Start of INPUT DATA

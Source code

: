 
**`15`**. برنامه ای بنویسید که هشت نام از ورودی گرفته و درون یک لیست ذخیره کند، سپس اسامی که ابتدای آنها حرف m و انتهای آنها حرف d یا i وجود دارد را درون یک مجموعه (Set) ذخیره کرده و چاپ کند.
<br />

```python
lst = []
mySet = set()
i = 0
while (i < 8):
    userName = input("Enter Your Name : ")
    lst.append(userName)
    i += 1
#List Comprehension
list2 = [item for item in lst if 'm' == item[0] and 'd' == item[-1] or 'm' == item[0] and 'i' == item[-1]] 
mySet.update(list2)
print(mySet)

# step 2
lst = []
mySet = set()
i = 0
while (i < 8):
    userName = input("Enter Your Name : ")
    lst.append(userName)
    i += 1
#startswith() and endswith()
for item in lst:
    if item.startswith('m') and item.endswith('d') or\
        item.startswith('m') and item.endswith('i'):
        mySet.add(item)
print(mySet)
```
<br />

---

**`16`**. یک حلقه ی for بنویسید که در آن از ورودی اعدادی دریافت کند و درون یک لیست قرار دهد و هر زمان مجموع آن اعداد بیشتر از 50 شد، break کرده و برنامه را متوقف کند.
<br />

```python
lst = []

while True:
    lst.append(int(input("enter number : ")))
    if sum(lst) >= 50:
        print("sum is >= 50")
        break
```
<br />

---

End of INPUT DATA

# WORK REQUEST
Go through the data and count each line that has the word "ورودی", then give the total alone.

# RESPONSE TO THE EXERCISE
2